Havi Carel is a philosopher, lecturer and writer. She is also one of only 120 women in the UK to suffer from the potentially life-threatening illness, Lymphangioleiomyomatosis (LAM), a rare lung disease. On diagnosis, in 2006, Havi was told that life-expectancy was approximately ten years. Since then, her life has changed beyond recognition and yet, at the same time, has remained the same. Despite being young and healthy looking, she has had to reinvent her life, rethink her aspirations and plans and, more than anything, learn to love the life she has.
While Illness, a unique and often moving book, is founded on Havi’s experience of living with a degenerative illness, it was her training as a philosopher that pushed her to reflect more generally on health and illness. For the ancient Greeks, philosophy was a set of practical skills intended to enhance and improve life by helping people to think clearly about it. Philosophy was an aid in challenging times. Could the same set of skills, with its focus on personal understanding and reflection be applied to illness in the 21st century? This book presents a positive reply to this question. Havi found that the theories and language used to describe illness today are, all too often, inappropriate and misleading. They are too detached, clinical and “third-person”, lacking focus on the actual experience of the ill person, her fears, her hopes, the way she interacts with others and, ultimately, experiences life. This neglected dimension is the focus of this book, which offers a fresh perspective on illness, as well as practical suggestions on how to live well with illness.
“Illness can be a journey. Like some journeys, you do not always know where it will take you. This particular journey moved from personal experiences of illness to a philosophical exploration of their meaning… It ends, or rather stops, here, in the middle. In the present. Where I am now. I do not know what the future will bring; no one does. But being here, now, is enough.”
Bringing together two perspectives, a own personal account of life with illness and the philosophical account – Illness takes us on a thought-provoking journey through life as it is affected by illness.

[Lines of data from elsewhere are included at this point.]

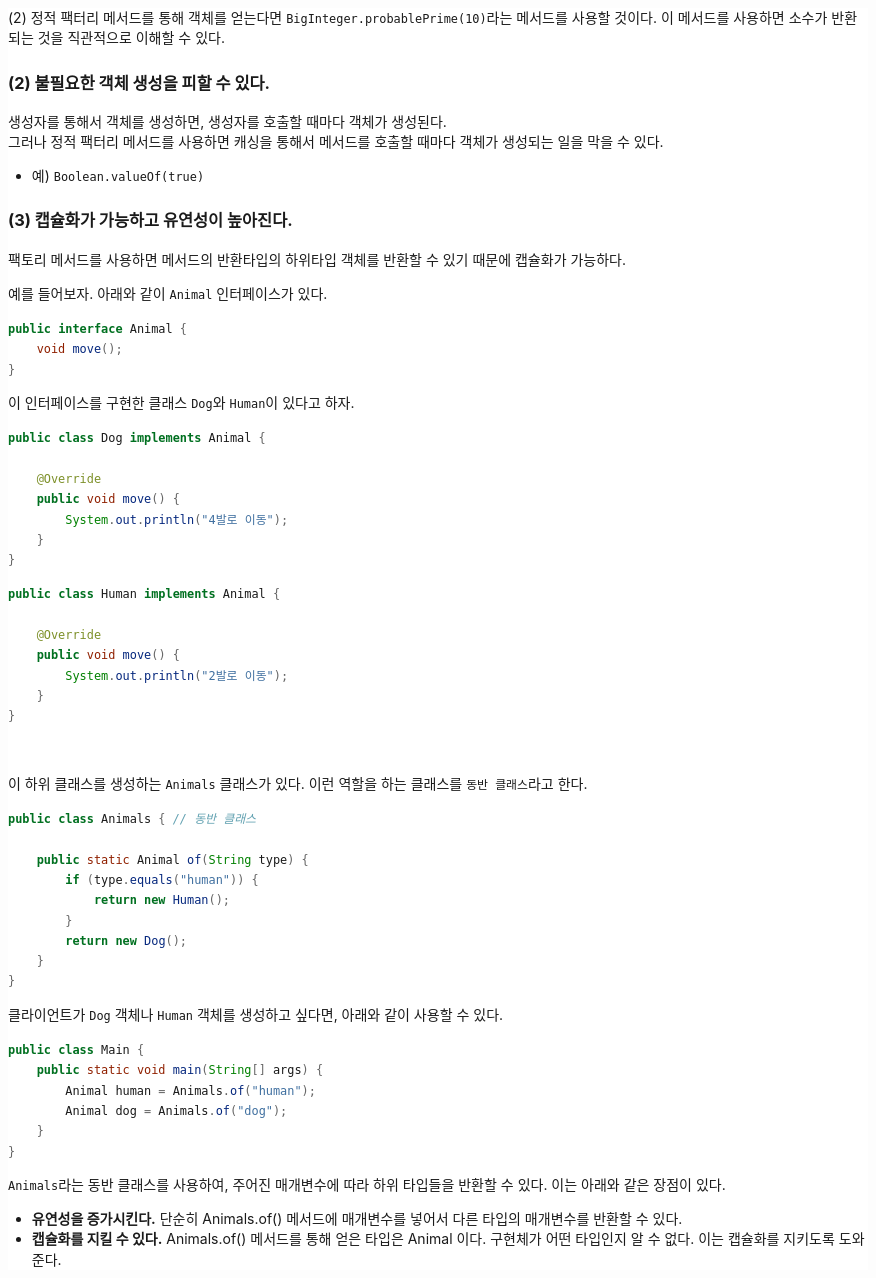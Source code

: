 (2) 정적 팩터리 메서드를 통해 객체를 얻는다면 `BigInteger.probablePrime(10)`라는 메서드를 사용할 것이다. 이 메서드를 사용하면 소수가 반환되는 것을 직관적으로 이해할 수 있다.


### (2) 불필요한 객체 생성을 피할 수 있다.
생성자를 통해서 객체를 생성하면, 생성자를 호출할 때마다 객체가 생성된다.    
그러나 정적 팩터리 메서드를 사용하면 캐싱을 통해서 메서드를 호출할 때마다 객체가 생성되는 일을 막을 수 있다.
* 예) `Boolean.valueOf(true)`


### (3) 캡슐화가 가능하고 유연성이 높아진다.
팩토리 메서드를 사용하면 메서드의 반환타입의 하위타입 객체를 반환할 수 있기 때문에 캡슐화가 가능하다.

예를 들어보자. 아래와 같이 `Animal` 인터페이스가 있다.
```java
public interface Animal {
    void move();
}
```

이 인터페이스를 구현한 클래스 `Dog`와 `Human`이 있다고 하자.
```java
public class Dog implements Animal {
    
    @Override
    public void move() {
        System.out.println("4발로 이동");
    }
}
```
```java
public class Human implements Animal {
    
    @Override
    public void move() {
        System.out.println("2발로 이동");
    }
}
```
<br> 

이 하위 클래스를 생성하는 `Animals` 클래스가 있다. 이런 역할을 하는 클래스를 `동반 클래스`라고 한다.
```java
public class Animals { // 동반 클래스
    
    public static Animal of(String type) {
        if (type.equals("human")) {
            return new Human();
        }
        return new Dog();
    }
}
```

클라이언트가 `Dog` 객체나 `Human` 객체를 생성하고 싶다면, 아래와 같이 사용할 수 있다.
```java
public class Main {
    public static void main(String[] args) {
        Animal human = Animals.of("human");
        Animal dog = Animals.of("dog");
    }
}
```
`Animals`라는 동반 클래스를 사용하여, 주어진 매개변수에 따라 하위 타입들을 반환할 수 있다. 이는 아래와 같은 장점이 있다.
* **유연성을 증가시킨다.** 단순히 Animals.of() 메서드에 매개변수를 넣어서 다른 타입의 매개변수를 반환할 수 있다.
* **캡슐화를 지킬 수 있다.** Animals.of() 메서드를 통해 얻은 타입은 Animal 이다. 구현체가 어떤 타입인지 알 수 없다. 이는 캡슐화를 지키도록 도와준다.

From the betrayal of the body to the geographical changes encountered by an ill person (what may seem near and easy to a well person may be distant and difficult for the ill), from how the ill are seen by others (healthcare professionals, family, friends and strangers) to changes in the social world of the ill (the ability to participate socially, for many, become restricted), this clearly-written book begins to unravel the tension between the universality of illness and its intensely private, and often lonely and isolating nature.
By focusing and reflecting on the experiences of personal growth, adaptation and rediscovery, Illness offers a genuinely new and, most importantly, a practical and positive way of looking at a matter that will, without doubt, affect us all.
Havi Carel is Senior Lecturer in Philosophy at the University of the West of England, Bristol
Havi Carel is happy to be interviewed and to write articles. If you would like to arrange to speak to her, or would like to see a proof copy of Illness, please contact:
Kate Shepherd, The Oxford Publicity Partnership Ltd, 5 Victoria House, 138 Watling Street East, Towcester, Northants, NN12 6BT Tel: 01327 357770 and /or Home Office Tel: 01993 815835
Email: kate.shepherd@oppuk.co.uk
Illness – By Havi Carel – paperback – £9.99 – ISBN: 978-1-84465-152-8
About LAM: Lymphangioleiomyomatosis (sporadic pulmonary LAM) is a rare fatal lung disease that affects women from all racial backgrounds in their childbearing years. There currently is no effective treatment for the disease. An estimated 50,000 women world-wide suffer from LAM. While a lung transplant is an option of last resort if a matched donor can be found, there is a critical shortage of lungs available. For more information on LAM contact www.lamaction.org.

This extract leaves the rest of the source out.